Lost in Translation
Warning: blatant religious talk ahead. If this is not your thing keep scrolling. And I am fully aware that when I post with overtly religious tones (opposed to simply. “spiritual”) some followers immediately jump ship, and that is okay. But I’m starting off topic. Let me begin again, which is really what this post is about, beginning again. But first I have to talk about repenting, and now you really think I have lost my marbles. But I can assure you that I am not talking about asking for forgiveness (though I do that on occasion). What I am talking about is the original meaning of the word repent. I often look for ways in which ancient texts translates to contemporary life, and this is one example.
Repent is a Latin word which was translated from Greek which of course was the original language of the Christian texts. The Greek word for repent is metanoia, which translates to English very differently. It comes from two words, meta (meaning change or shift) and noia (meaning mind). So in this way rather than begging for forgiveness it could mean to change one’s mind or have a shift in views; a new way of thinking, if you will.
So in the famous words of the cousin of Jesus, John the Baptist, and the Christ himself, “Repent, for the kingdom of heaven is near.” John calls out these words—wailed them—in the desert (Matthew 3:2) and these were in fact some of Jesus’ first words of his ministry (Matthew 4:17). In other words, we are being told to think differently or shift our thinking because the kingdom is here and now.

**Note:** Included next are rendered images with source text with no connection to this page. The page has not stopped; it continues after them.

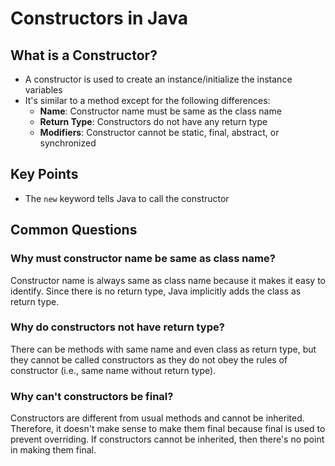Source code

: # Constructors in Java

## What is a Constructor?
- A constructor is used to create an instance/initialize the instance variables
- It's similar to a method except for the following differences:
  - **Name**: Constructor name must be same as the class name
  - **Return Type**: Constructors do not have any return type
  - **Modifiers**: Constructor cannot be static, final, abstract, or synchronized

## Key Points
- The `new` keyword tells Java to call the constructor

## Common Questions

### Why must constructor name be same as class name?
Constructor name is always same as class name because it makes it easy to identify. Since there is no return type, Java implicitly adds the class as return type.

### Why do constructors not have return type?
There can be methods with same name and even class as return type, but they cannot be called constructors as they do not obey the rules of constructor (i.e., same name without return type).

### Why can't constructors be final?
Constructors are different from usual methods and cannot be inherited. Therefore, it doesn't make sense to make them final because final is used to prevent overriding. If constructors cannot be inherited, then there's no point in making them final.
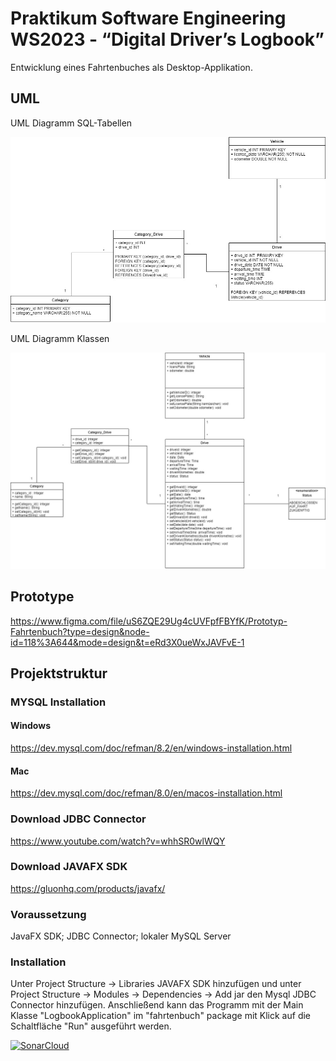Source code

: # Praktikum Software Engineering WS2023 - “Digital Driver’s Logbook”

Entwicklung eines Fahrtenbuches als Desktop-Applikation.

## UML

UML Diagramm SQL-Tabellen

![alt text](https://github.com/jku-win-se/teaching-2023.ws.prse.braeuer.team2/blob/main/docs/UML_Tabellen.jpg?raw=true)



UML Diagramm Klassen

![alt text](https://github.com/jku-win-se/teaching-2023.ws.prse.braeuer.team2/blob/main/docs/UML_Java_Klassen.jpg?raw=true)

## Prototype 
https://www.figma.com/file/uS6ZQE29Ug4cUVFpfFBYfK/Prototyp-Fahrtenbuch?type=design&node-id=118%3A644&mode=design&t=eRd3X0ueWxJAVFvE-1

## Projektstruktur
### MYSQL Installation
#### Windows
https://dev.mysql.com/doc/refman/8.2/en/windows-installation.html
#### Mac
https://dev.mysql.com/doc/refman/8.0/en/macos-installation.html
### Download JDBC Connector
https://www.youtube.com/watch?v=whhSR0wlWQY
### Download JAVAFX SDK
https://gluonhq.com/products/javafx/
### Voraussetzung
JavaFX SDK; JDBC Connector; lokaler MySQL Server
### Installation
Unter Project Structure -> Libraries JAVAFX SDK hinzufügen und unter Project Structure -> Modules -> Dependencies -> Add jar den Mysql JDBC Connector hinzufügen. Anschließend kann das Programm mit der Main Klasse "LogbookApplication" im "fahrtenbuch" package mit Klick auf die Schaltfläche "Run" ausgeführt werden.


[![SonarCloud](https://sonarcloud.io/images/project_badges/sonarcloud-white.svg)](https://sonarcloud.io/summary/new_code?id=prse-team2_fahrtenbuecher)
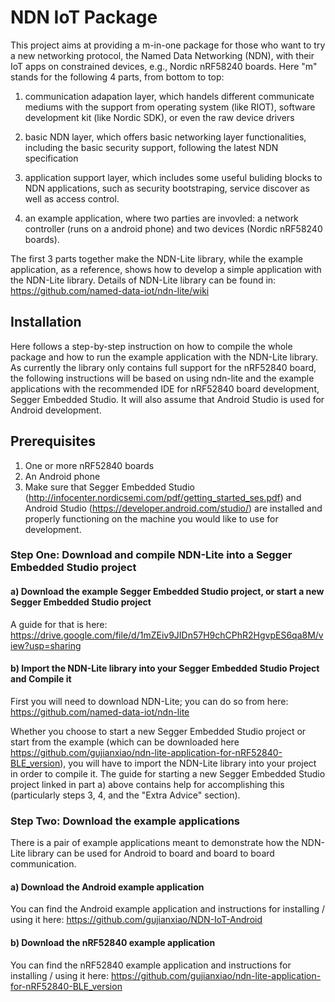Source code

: # NDN IoT Package 

This project aims at providing a m-in-one package for those who want to try a new networking protocol, the Named Data Networking (NDN), with their IoT apps on constrained devices, e.g., Nordic nRF58240 boards. Here "m" stands for the following 4 parts, from bottom to top: 

1) communication adapation layer, which handels different communicate mediums with the support from operating system (like RIOT), software development kit (like Nordic SDK), or even the raw device drivers

2) basic NDN layer, which offers basic networking layer functionalities, including the basic security support, following the latest NDN specification

3) application support layer, which includes some useful buliding blocks to NDN applications, such as security bootstraping, service discover as well as access control.

4) an example application, where two parties are invovled: a network controller (runs on a android phone) and two devices (Nordic nRF58240 boards).

The first 3 parts together make the NDN-Lite library, while the example application, as a reference, shows how to develop a simple application with the NDN-Lite library. 
Details of NDN-Lite library can be found in: https://github.com/named-data-iot/ndn-lite/wiki

## Installation
Here follows a step-by-step instruction on how to compile the whole package and how to run the example application with the NDN-Lite library. As currently the library only contains full support for the nRF52840 board, the following instructions will be based on using ndn-lite and the example applications with the recommended IDE for nRF52840 board development, Segger Embedded Studio. It will also assume that Android Studio is used for Android development.

## Prerequisites
1) One or more nRF52840 boards
2) An Android phone
3) Make sure that Segger Embedded Studio (http://infocenter.nordicsemi.com/pdf/getting_started_ses.pdf) and Android Studio (https://developer.android.com/studio/) are installed and properly functioning on the machine you would like to use for development.
  
### Step One: Download and compile NDN-Lite into a Segger Embedded Studio project

#### a) Download the example Segger Embedded Studio project, or start a new Segger Embedded Studio project
A guide for that is here: https://drive.google.com/file/d/1mZEiv9JIDn57H9chCPhR2HgvpES6qa8M/view?usp=sharing
      
#### b) Import the NDN-Lite library into your Segger Embedded Studio Project and Compile it

First you will need to download NDN-Lite; you can do so from here:
    https://github.com/named-data-iot/ndn-lite

Whether you choose to start a new Segger Embedded Studio project or start from the example (which can be downloaded here https://github.com/gujianxiao/ndn-lite-application-for-nRF52840-BLE_version), you will have to import the NDN-Lite library into your project in order to compile it. The guide for starting a new Segger Embedded Studio project linked in part a) above contains help for accomplishing this (particularly steps 3, 4, and the "Extra Advice" section).
      
### Step Two: Download the example applications

There is a pair of example applications meant to demonstrate how the NDN-Lite library can be used for Android to board and board to board communication.

#### a) Download the Android example application

You can find the Android example application and instructions for installing / using it here:
    https://github.com/gujianxiao/NDN-IoT-Android
    
#### b) Download the nRF52840 example application
    
You can find the nRF52840 example application and instructions for installing / using it here:
    https://github.com/gujianxiao/ndn-lite-application-for-nRF52840-BLE_version

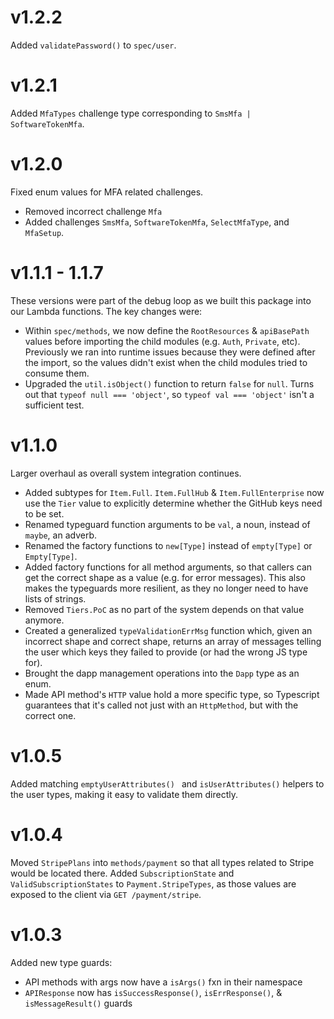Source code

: # v1.2.2
Added `validatePassword()` to `spec/user`.

# v1.2.1
Added `MfaTypes` challenge type corresponding to `SmsMfa | SoftwareTokenMfa`.

# v1.2.0
Fixed enum values for MFA related challenges.
- Removed incorrect challenge `Mfa`
- Added challenges `SmsMfa`, `SoftwareTokenMfa`, `SelectMfaType`, and `MfaSetup`.

# v1.1.1 - 1.1.7
These versions were part of the debug loop as we built this package into our Lambda functions.  The key changes were:
- Within `spec/methods`, we now define the `RootResources` & `apiBasePath` values before importing the child modules (e.g. `Auth`, `Private`, etc).  Previously we ran into runtime issues because they were defined after the import, so the values didn't exist when the child modules tried to consume them.
- Upgraded the `util.isObject()` function to return `false` for `null`.  Turns out that `typeof null === 'object'`, so `typeof val === 'object'` isn't a sufficient test.

# v1.1.0
Larger overhaul as overall system integration continues.
- Added subtypes for `Item.Full`.  `Item.FullHub` & `Item.FullEnterprise` now use the `Tier` value to explicitly determine whether the GitHub keys need to be set.
- Renamed typeguard function arguments to be `val`, a noun, instead of `maybe`, an adverb.
- Renamed the factory functions to `new[Type]` instead of `empty[Type]` or `Empty[Type]`.
- Added factory functions for all method arguments, so that callers can get the correct shape as a value (e.g. for error messages).  This also makes the typeguards more resilient, as they no longer need to have lists of strings.
- Removed `Tiers.PoC` as no part of the system depends on that value anymore.
- Created a generalized `typeValidationErrMsg` function which, given an incorrect shape and correct shape, returns an array of messages telling the user which keys they failed to provide (or had the wrong JS type for).
- Brought the dapp management operations into the `Dapp` type as an enum.
- Made API method's `HTTP` value hold a more specific type, so Typescript guarantees that it's called not just with an `HttpMethod`, but with the correct one. 

# v1.0.5
Added matching `emptyUserAttributes() ` and `isUserAttributes()` helpers to the user types, making it easy to validate them directly.

# v1.0.4
Moved `StripePlans` into `methods/payment` so that all types related to Stripe would be located there.  Added `SubscriptionState` and `ValidSubscriptionStates` to `Payment.StripeTypes`, as those values are exposed to the client via `GET /payment/stripe`.

# v1.0.3
Added new type guards:
  - API methods with args now have a `isArgs()` fxn in their namespace
  - `APIResponse` now has `isSuccessResponse()`, `isErrResponse()`, & `isMessageResult()` guards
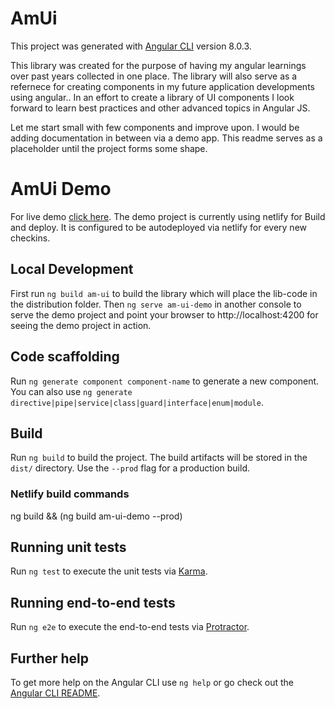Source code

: # AmUi

This project was generated with [Angular CLI](https://github.com/angular/angular-cli) version 8.0.3.

This library was created for the purpose of having my angular learnings over past years collected in one place. The library will also serve as a refernece for creating components in my future application developments using angular.. In an effort to create a library of UI components I look forward to learn best practices and other advanced topics in Angular JS.

Let me start small with few components and improve upon. I would be adding documentation in between via a demo app. This readme serves as a placeholder until the project forms some shape.

# AmUi Demo

For live demo [click here](https://am-ui.netlify.com).
The demo project is currently using netlify for Build and deploy. It is configured to be autodeployed via netlify for every new checkins.

## Local Development

First run `ng build am-ui` to build the library which will place the lib-code in the distribution folder. Then `ng serve am-ui-demo` in another console to serve the demo project and point your browser to http://localhost:4200 for seeing the demo project in action.

## Code scaffolding

Run `ng generate component component-name` to generate a new component. You can also use `ng generate directive|pipe|service|class|guard|interface|enum|module`.

## Build

Run `ng build` to build the project. The build artifacts will be stored in the `dist/` directory. Use the `--prod` flag for a production build.

### Netlify build commands
ng build && (ng build am-ui-demo --prod)

## Running unit tests

Run `ng test` to execute the unit tests via [Karma](https://karma-runner.github.io).

## Running end-to-end tests

Run `ng e2e` to execute the end-to-end tests via [Protractor](http://www.protractortest.org/).

## Further help

To get more help on the Angular CLI use `ng help` or go check out the [Angular CLI README](https://github.com/angular/angular-cli/blob/master/README.md).
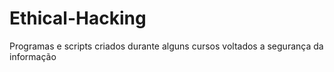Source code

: # Ethical-Hacking
Programas e scripts criados durante alguns cursos voltados a segurança da informação
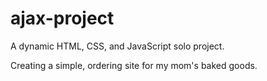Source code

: # ajax-project

A dynamic HTML, CSS, and JavaScript solo project.

Creating a simple, ordering site for my mom's baked goods.
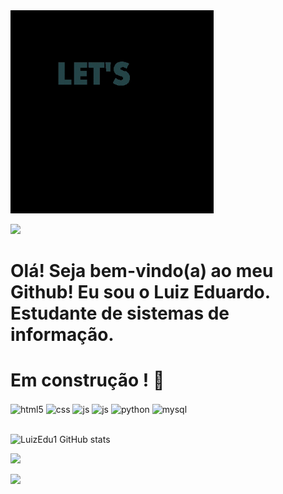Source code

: <img src = "giphy.gif" width= "325px">

 <a href="https://www.linkedin.com/in/luizeduardoxavierdealmeida/" target="_blank"><img src="https://img.shields.io/badge/-LinkedIn- %230077B5?style=for-the-badge&logo=linkedin&logoColor=white" target="_blank"></a>

# Olá! Seja bem-vindo(a) ao meu Github! Eu sou o Luiz Eduardo. <br> Estudante de sistemas de informação.
# Em construção ! 🚧

<div style="display: inline_block">
  <img align="center" alt="html5" src="https://img.shields.io/badge/HTML5-E34F26?style=for-the-badge&logo=html5&logoColor=white" />
  <img align="center" alt="css" src="https://img.shields.io/badge/CSS3-1572B6?style=for-the-badge&logo=css3&logoColor=white" />
  <img align="center" alt="js" src="https://img.shields.io/badge/JavaScript-F7DF1E?style=for-the-badge&logo=javascript&logoColor=black" />
  <img align="center" alt="js" src="https://img.shields.io/badge/Java-ED8B00?style=for-the-badge&logo=java&logoColor=white" />
  <img align="center" alt="python" src="https://img.shields.io/badge/Python-14354C?style=for-the-badge&logo=python&logoColor=white" />
  <img align="center" alt="mysql" src="https://img.shields.io/badge/MySQL-00000F?style=for-the-badge&logo=mysql&logoColor=white" />
</div><br/>

![LuizEdu1 GitHub stats](https://github-readme-stats.vercel.app/api?username=LuizEdu1&show_icons=true&theme=dracula)

  <img src="https://github-readme-stats.vercel.app/api/top-langs/?username=LuizEdu1&hide,C&layout=compact&theme=cobalt&title_color=2ED3EA" height="149px" />
</p>

![](https://komarev.com/ghpvc/?username=LuizEdu1)
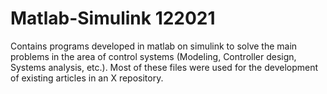 # Matlab-Simulink 122021
 Contains programs developed in matlab on simulink to solve the main problems in the area of control systems (Modeling, Controller design, Systems analysis, etc.). Most of these files were used for the development of existing articles in an X repository.
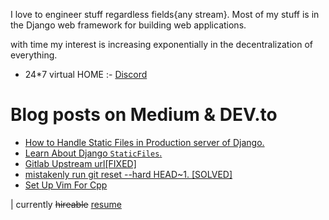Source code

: 
I love to engineer stuff regardless fields{any stream}.
Most of my stuff is in the Django web framework for building web applications.

with time my interest is increasing exponentially in the decentralization of everything.
-  24*7 virtual HOME :- <a href="https://discord.gg/SQvDE6HjaW"> Discord</a> 


 
 
 


<div align="left">
   

    
# Blog posts on Medium & DEV.to


<!-- BLOG-POST-LIST:START -->
- [How to Handle Static Files in Production server of Django.](https://dev.to/ritiksoni00/how-to-handle-static-files-in-production-server-of-django-5bgb)
- [Learn About Django `StaticFiles`.](https://dev.to/ritiksoni00/learn-about-django-staticfiles-16pb)
- [Gitlab Upstream url[FIXED]](https://dev.to/ritiksoni00/gitlab-upstream-urlfixed-2hkg)
- [mistakenly run git reset --hard HEAD~1.  [SOLVED]](https://dev.to/ritiksoni00/mistakenly-run-git-reset-hard-head-1-solved-21i)
- [Set Up Vim For Cpp](https://dev.to/ritiksoni00/set-up-vim-for-cpp-pj)
<!-- BLOG-POST-LIST:END -->
 
</div>
 
 
 <div align="left">
  
  
 
| currently ~~hireable~~ [resume](https://drive.google.com/file/d/1XOzYY4nXpyW6AZq2y6VJukc3dvP8dI8B/view?usp=sharing) 
  </div>

<div> 
 

</div>

      


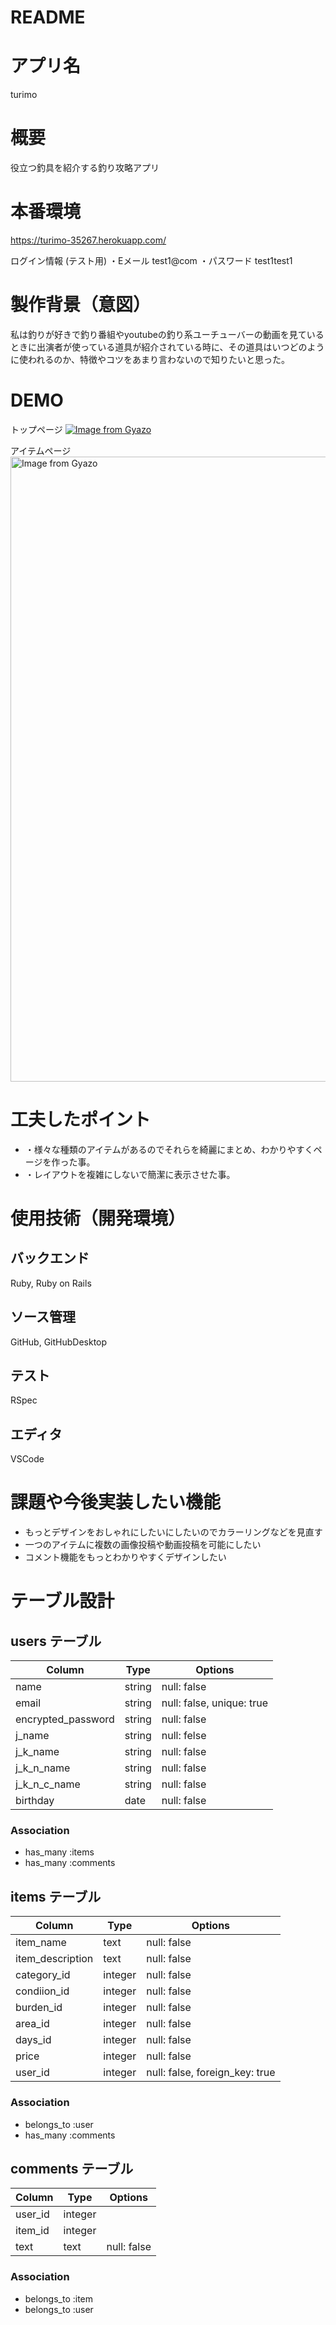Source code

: # README

# アプリ名

turimo

# 概要

役立つ釣具を紹介する釣り攻略アプリ

# 本番環境

https://turimo-35267.herokuapp.com/

ログイン情報 (テスト用)
・Eメール test1@com
・パスワード test1test1

# 製作背景（意図）

私は釣りが好きで釣り番組やyoutubeの釣り系ユーチューバーの動画を見ているときに出演者が使っている道具が紹介されている時に、その道具はいつどのように使われるのか、特徴やコツをあまり言わないので知りたいと思った。

# DEMO

トップページ
[![Image from Gyazo](https://i.gyazo.com/88b540d45aa22a41393873b4bae5e9b0.jpg)](https://gyazo.com/88b540d45aa22a41393873b4bae5e9b0)

アイテムページ
<a href="https://gyazo.com/ecd0e0d0377b59b97f40c573f45c14db"><img src="https://i.gyazo.com/ecd0e0d0377b59b97f40c573f45c14db.gif" alt="Image from Gyazo" width="1000"/></a>

# 工夫したポイント

- ・様々な種類のアイテムがあるのでそれらを綺麗にまとめ、わかりやすくページを作った事。
- ・レイアウトを複雑にしないで簡潔に表示させた事。

# 使用技術（開発環境）

## バックエンド
Ruby, Ruby on Rails

## ソース管理
GitHub, GitHubDesktop

## テスト
RSpec

## エディタ
VSCode

# 課題や今後実装したい機能

- もっとデザインをおしゃれにしたいにしたいのでカラーリングなどを見直す
- 一つのアイテムに複数の画像投稿や動画投稿を可能にしたい
- コメント機能をもっとわかりやすくデザインしたい

# テーブル設計


## users テーブル

| Column   | Type   | Options     |
| -------- | ------ | ----------- |
| name     | string | null: false |
| email    | string | null: false, unique: true|
| encrypted_password | string | null: false |
| j_name   | string | null: felse |
| j_k_name | string | null: false |
| j_k_n_name | string | null: false |
| j_k_n_c_name | string | null: false |
| birthday | date | null: false |

### Association

- has_many :items
- has_many :comments 

## items テーブル

| Column   | Type       | Options                        |
| ------   | ---------- | ------------------------------ |
| item_name | text       | null: false |
| item_description   | text | null: false |
| category_id | integer | null: false |
| condiion_id | integer | null: false |
| burden_id   | integer | null: false |
| area_id     | integer | null: false |
| days_id     | integer | null: false |
| price    | integer | null: false |
| user_id  | integer | null: false, foreign_key: true |

### Association

- belongs_to :user
- has_many :comments 



## comments テーブル

| Column  | Type       | Options                         |
| ------- | ---------- | ------------------------------  |
| user_id | integer |  |
| item_id | integer |  |
| text | text | null: false |

### Association

- belongs_to :item
- belongs_to :user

Later, in Luke (17:21), Jesus tells us that the “kingdom is within you” (or “in your midst,” depending on the translation). My favorite is in the Gnostic Gospel of Thomas (saying 113) where we are told that “The kingdom of the father is spread across the earth and people do not see it.”
Another favorite, and unrelated but still connected, comes from the words of Paul in his letter to the Romans (12:2), “Do not be conformed by the pattern of this world but be transformed by the renewing of your mind.” Again, and in other words, think differently or have a shift; a new paradigm.
This morning while I was mixing a bread starter and having a coffee I listed to a person on NPR discussing her book and how we all have to power of change within us, and that sometimes it takes a change in the way we think (I’m totally paraphrasing). This is what I was thinking about as I walked to the coffee shop and where I now write these words.
I’ve had a busy couple weeks, both internally and externally. Some days—most days—we get so caught up in our own little dramas that we forget to look at the incredible beauty which is often right in front of us, or to used the cliché phrase, we forget to stop and smell the roses. I know that I do.
The best part is, is that we can start over at any time. Often daily or even hourly. I know have to do this. Change your thoughts and the world around you changes.
Life is not always easy—we all know it can be incredibly difficult—and it is not always pretty. But it is an incredibly beautiful gift, and time is too shot not to see it. But now I’m rambling which I often do. I’ll get off my little soapbox.